*** Block opens ***

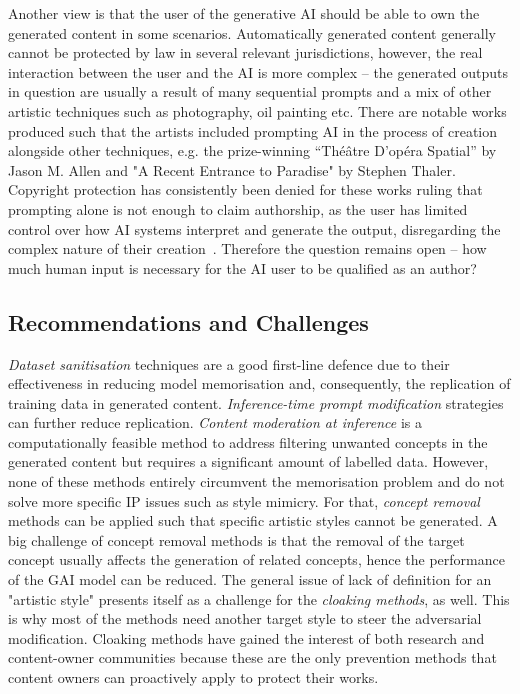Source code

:Another view is that the user of the generative AI should be able to own the generated content in some scenarios. Automatically generated content generally cannot be protected by law in several relevant jurisdictions, however, the real interaction between the user and the AI is more complex -- the generated outputs in question are usually a result of many sequential prompts and a mix of other artistic techniques such as photography, oil painting etc. 
There are notable works produced such that the artists included prompting AI in the process of creation alongside other techniques, e.g. the prize-winning “Théâtre D’opéra Spatial” by Jason M. Allen and "A Recent Entrance to Paradise" by Stephen Thaler.
Copyright protection has consistently been denied for these works ruling that prompting alone is not enough to claim authorship, as the user has limited control over how AI systems interpret and generate the output, disregarding the complex nature of their creation~\cite{roose_ai-generated_2022,brodkin_us_2023}.
Therefore the question remains open -- how much human input is necessary for the AI user to be qualified as an author?

\subsection{Recommendations and Challenges}\label{sec:conclusion:challenges}

\textit{Dataset sanitisation} techniques are a good first-line defence due to their effectiveness in reducing model memorisation and, consequently, the replication of training data in generated content. 
\textit{Inference-time prompt modification} strategies can further reduce replication. 
\textit{Content moderation at inference} is a computationally feasible method to address filtering unwanted concepts in the generated content but requires a significant amount of labelled data.
However, none of these methods entirely circumvent the memorisation problem and do not solve more specific IP issues such as style mimicry.
For that, \textit{concept removal} methods can be applied such that specific artistic styles cannot be generated.
A big challenge of concept removal methods is that the removal of the target concept usually affects the generation of related concepts, hence the performance of the GAI model can be reduced.
The general issue of lack of definition for an "artistic style" presents itself as a challenge for the \textit{cloaking methods}, as well. 
This is why most of the methods need another target style to steer the adversarial modification. 
Cloaking methods have gained the interest of both research and content-owner communities because these are the only prevention methods that content owners can proactively apply to protect their works. 

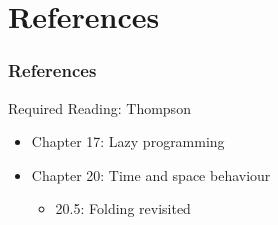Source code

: \documentclass[dvipsnames]{beamer}
\theoremstyle{plain}
\begin{document}
\section*{References}

\begin{frame}
  \frametitle{References}

  \begin{block}{Required Reading: Thompson}
    \begin{itemize}
      \item Chapter 17: \alert{Lazy programming}
      \item Chapter 20: Time and space behaviour
      \begin{itemize}
        \item 20.5: \alert{Folding revisited}
      \end{itemize}
    \end{itemize}
  \end{block}
\end{frame}
\end{document}
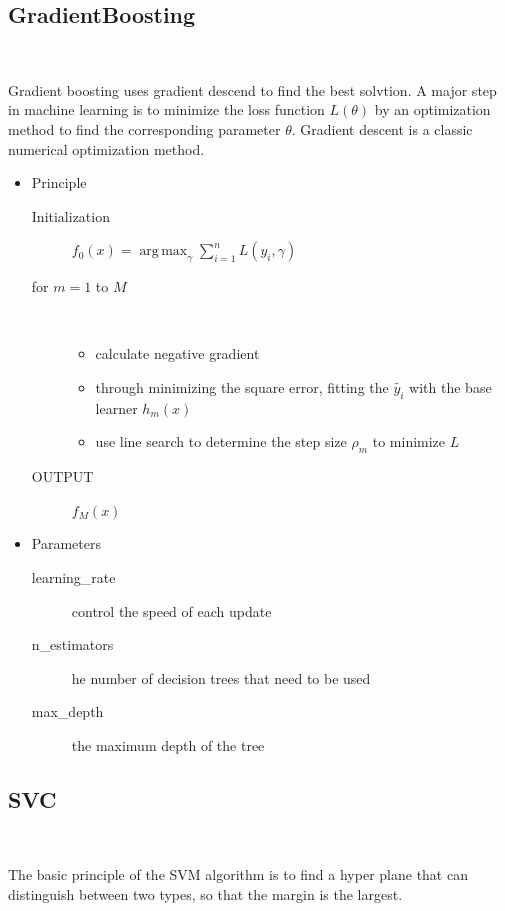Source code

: \subsection{GradientBoosting}
\

Gradient boosting uses gradient descend 
to find the best solvtion.
A major step in machine learning is 
to minimize the loss function $L(θ)$ 
by an optimization method to 
find the corresponding parameter $θ$. 
Gradient descent is 
a classic numerical optimization method.

\begin{itemize}
	\item Principle
	
	\begin{description}
		\item[Initialization] $ f_{0}(x)=	
		\operatorname{arg\,max}_\gamma 
		\sum\nolimits_{i=1}^n L(y_i,\gamma)$
		
		\item[for $m=1$ to $M$] 
		\
		
		\begin{itemize}
			\item calculate negative gradient
			\item through minimizing the square error, 
			fitting the $ \tilde{y_i} $ 
			with the base learner $h_m(x)$
			\item use line search to 
			determine the step size $\rho_m$ to minimize $L$
		\end{itemize}
		
		\item[OUTPUT] $f_M(x)$
	\end{description}
	
	\item Parameters
	
	\begin{description}
		\item[learning_rate] control the speed of each update
		\item[n_estimators] he number of decision trees that 
		need to be used
		\item[max_depth] the maximum depth of the tree
	\end{description}
\end{itemize}
\subsection{SVC}
\

The basic principle of the SVM algorithm is 
to find a hyper plane that can 
distinguish between two types, 
so that the margin is the largest.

*** Block closes ***

> **Assignment**: The answer should hold the lines from the one containing "calculate negative gradient" through the end of the entries above, set down exactly, with both ends included.

> **Reply to the task**:
			\item calculate negative gradient
			\item through minimizing the square error, 
			fitting the $ \tilde{y_i} $ 
			with the base learner $h_m(x)$
			\item use line search to 
			determine the step size $\rho_m$ to minimize $L$
		\end{itemize}
		
		\item[OUTPUT] $f_M(x)$
	\end{description}
	
	\item Parameters
	
	\begin{description}
		\item[learning_rate] control the speed of each update
		\item[n_estimators] he number of decision trees that 
		need to be used
		\item[max_depth] the maximum depth of the tree
	\end{description}
\end{itemize}
\subsection{SVC}
\

The basic principle of the SVM algorithm is 
to find a hyper plane that can 
distinguish between two types, 
so that the margin is the largest.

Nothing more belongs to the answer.